質問する星見都議=8日、都議会(写真提供:しんぶん赤旗)

日本共産党の星見てい子東京都議は8日の都議会代表質問で、新型コロナウイルス対策で大きな役割を果たしている都立・公社病院について、地方独立行政法人化方針をやめるよう小池百合子知事に迫りました。

星見氏は、独法化の中止を求める署名5万2千人分が都に提出されたことを重く受け止めるべきだと強調。都が「独法化で人材を柔軟に確保できる」としていることについて、6年前に独法化した大阪市民病院機構では看護師の退職が相次ぎ、コロナ対応病棟を確保するため、若い世代のがん専用病棟を閉鎖した事実を示し、「都の説明は事実と違う。人材確保には医師・看護師の絶対数を増やすこと、職員の処遇を改善することが必要だ」と述べました。

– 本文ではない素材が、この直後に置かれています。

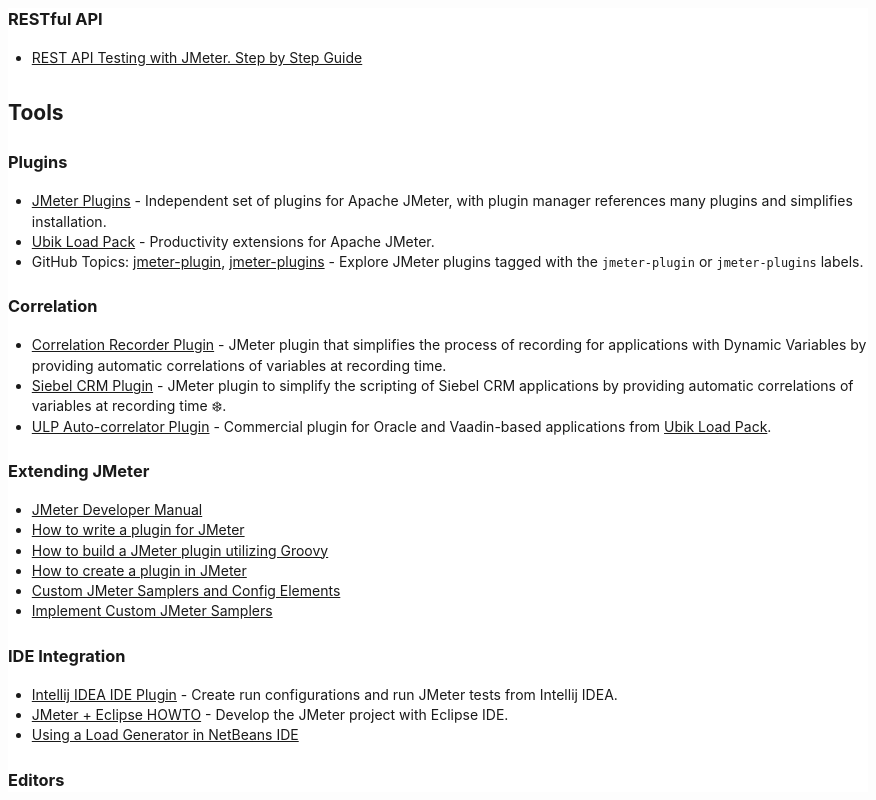 ### RESTful API

*   [REST API Testing with JMeter. Step by Step Guide](https://octoperf.com/blog/2018/04/23/jmeter-rest-api-testing/)

## Tools

### Plugins

*   [JMeter Plugins](https://jmeter-plugins.org/) - Independent set of plugins for Apache JMeter, with plugin manager references many plugins and simplifies installation.
*   [Ubik Load Pack](https://ubikloadpack.com/) - Productivity extensions for Apache JMeter.
*   GitHub Topics: [jmeter-plugin](https://github.com/topics/jmeter-plugin), [jmeter-plugins](https://github.com/topics/jmeter-plugins) - Explore JMeter plugins tagged with the `jmeter-plugin` or `jmeter-plugins` labels.

### Correlation



*   [Correlation Recorder Plugin](https://github.com/Blazemeter/CorrelationRecorder) - JMeter plugin that simplifies the process of recording for applications with Dynamic Variables by providing automatic correlations of variables at recording time.
*   [Siebel CRM Plugin](https://github.com/Blazemeter/SiebelPlugin) - JMeter plugin to simplify the scripting of Siebel CRM applications by providing automatic correlations of variables at recording time ❄️.
*   [ULP Auto-correlator Plugin](https://www.ubik-ingenierie.com/blog/ubikloadpack-autocorrelator-plugin-help/) - Commercial plugin for Oracle and Vaadin-based applications from [Ubik Load Pack](#plugins).

### Extending JMeter

*   [JMeter Developer Manual](https://cwiki.apache.org/confluence/display/jmeter/DeveloperManual)
*   [How to write a plugin for JMeter](https://jmeter.apache.org/usermanual/jmeter_tutorial.html)
*   [How to build a JMeter plugin utilizing Groovy](https://web.archive.org/web/20180225144718/http://artur.ejsmont.org/blog/content/how-to-build-a-jmeter-plugin-utilising-groovy)
*   [How to create a plugin in JMeter](https://stackoverflow.com/questions/20422640/how-to-create-a-plugin-in-jmeter)
*   [Custom JMeter Samplers and Config Elements](http://codyaray.com/2014/07/custom-jmeter-samplers-and-config-elements)
*   [Implement Custom JMeter Samplers](https://dzone.com/articles/implement-custom-jmeter-samplers)

### IDE Integration

*   [Intellij IDEA IDE Plugin](https://plugins.jetbrains.com/plugin/7013-jmeter-plugin) - Create run configurations and run JMeter tests from Intellij IDEA.
*   [JMeter + Eclipse HOWTO](https://cwiki.apache.org/confluence/display/jmeter/JMeterAndEclipseHowTo) - Develop the JMeter project with Eclipse IDE.
*   [Using a Load Generator in NetBeans IDE](https://netbeans.apache.org//kb/docs/java/profile-loadgenerator.html)

### Editors
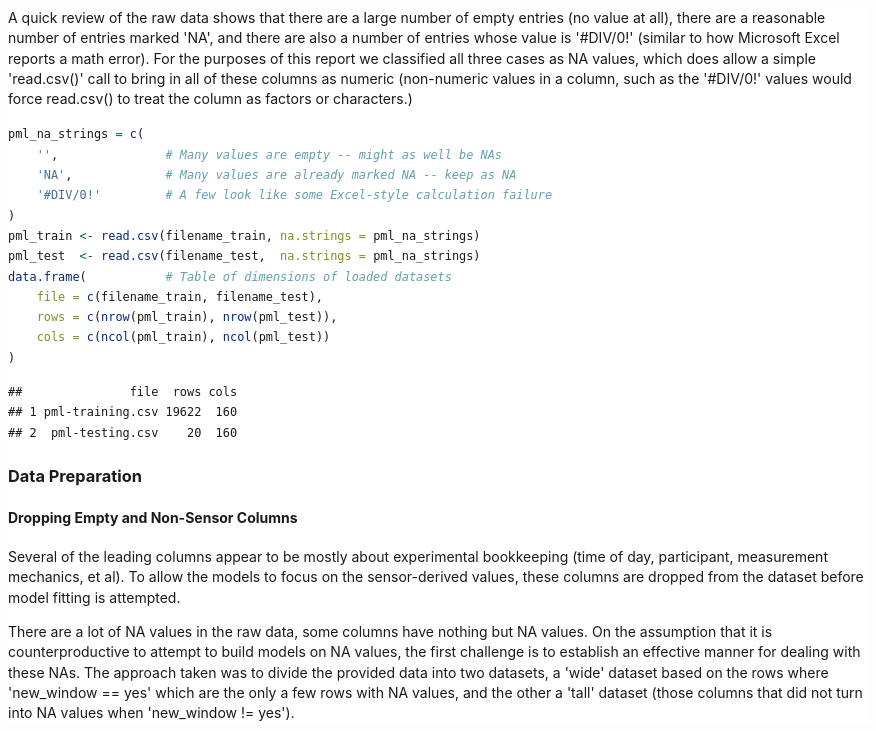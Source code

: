 A quick review of the raw data shows that there are a large
number of empty entries (no value at all), there are
a reasonable number of entries marked 'NA', and there
are also a number of entries whose value is '#DIV/0!'
(similar to how Microsoft Excel reports a math error).
For the purposes of this report we classified all three
cases as NA values, which does allow a simple 'read.csv()'
call to bring in all of these columns as numeric
(non-numeric values in a column, such as the '#DIV/0!'
values would force read.csv() to treat the column as
factors or characters.)


```r
pml_na_strings = c(
    '',               # Many values are empty -- might as well be NAs
    'NA',             # Many values are already marked NA -- keep as NA
    '#DIV/0!'         # A few look like some Excel-style calculation failure
)
pml_train <- read.csv(filename_train, na.strings = pml_na_strings)
pml_test  <- read.csv(filename_test,  na.strings = pml_na_strings)
data.frame(           # Table of dimensions of loaded datasets
    file = c(filename_train, filename_test),
    rows = c(nrow(pml_train), nrow(pml_test)),
    cols = c(ncol(pml_train), ncol(pml_test))
)
```

```
##               file  rows cols
## 1 pml-training.csv 19622  160
## 2  pml-testing.csv    20  160
```


### Data Preparation


#### Dropping Empty and Non-Sensor Columns

Several of the leading columns appear to be mostly
about experimental bookkeeping (time of day, participant,
measurement mechanics, et al).  To allow the models to
focus on the sensor-derived values, these columns are
dropped from the dataset before model fitting is attempted.

There are a lot of NA values in the raw data, some columns
have nothing but NA values.
On the assumption that it is counterproductive to attempt to
build models on NA values, the first challenge is to establish
an effective manner for dealing with these NAs.
The approach taken was to divide the provided data into two
datasets, 
a 'wide' dataset based on the rows where 'new_window == yes'
which are the only a few rows with NA values,
and the other a 'tall' dataset (those columns that
did not turn into NA values when 'new_window != yes').
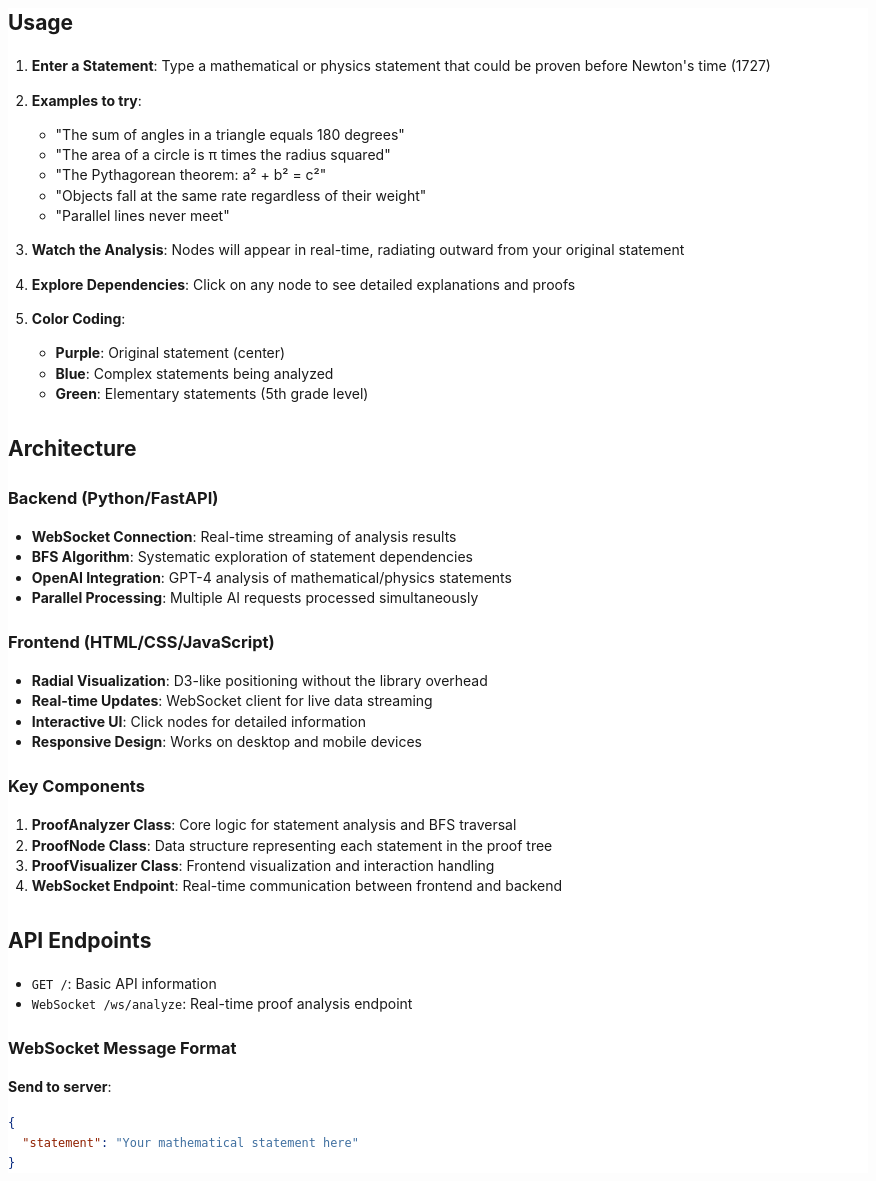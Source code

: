## Usage

1. **Enter a Statement**: Type a mathematical or physics statement that could be proven before Newton's time (1727)

2. **Examples to try**:
   - "The sum of angles in a triangle equals 180 degrees"
   - "The area of a circle is π times the radius squared"
   - "The Pythagorean theorem: a² + b² = c²"
   - "Objects fall at the same rate regardless of their weight"
   - "Parallel lines never meet"

3. **Watch the Analysis**: Nodes will appear in real-time, radiating outward from your original statement

4. **Explore Dependencies**: Click on any node to see detailed explanations and proofs

5. **Color Coding**:
   - **Purple**: Original statement (center)
   - **Blue**: Complex statements being analyzed
   - **Green**: Elementary statements (5th grade level)

## Architecture

### Backend (Python/FastAPI)
- **WebSocket Connection**: Real-time streaming of analysis results
- **BFS Algorithm**: Systematic exploration of statement dependencies
- **OpenAI Integration**: GPT-4 analysis of mathematical/physics statements
- **Parallel Processing**: Multiple AI requests processed simultaneously

### Frontend (HTML/CSS/JavaScript)
- **Radial Visualization**: D3-like positioning without the library overhead
- **Real-time Updates**: WebSocket client for live data streaming
- **Interactive UI**: Click nodes for detailed information
- **Responsive Design**: Works on desktop and mobile devices

### Key Components

1. **ProofAnalyzer Class**: Core logic for statement analysis and BFS traversal
2. **ProofNode Class**: Data structure representing each statement in the proof tree
3. **ProofVisualizer Class**: Frontend visualization and interaction handling
4. **WebSocket Endpoint**: Real-time communication between frontend and backend

## API Endpoints

- `GET /`: Basic API information
- `WebSocket /ws/analyze`: Real-time proof analysis endpoint

### WebSocket Message Format

**Send to server**:
```json
{
  "statement": "Your mathematical statement here"
}
```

星見氏は、知事が特別顧問を務める都民ファーストの会が11月、「都立病院の収益向上が必要」と質問したことに触れ、「収益を増やすには、不採算医療を減らして、もうかる医療を増やすことになる。不採算の行政的医療は行政が直接責任を持つべきだ」と述べました。

小池知事は都立・公社病院の独法化に固執する姿勢を改めて示し、堤雅史・病院経営本部長は独法化で「機動的に人材が確保できる」と繰り返しました。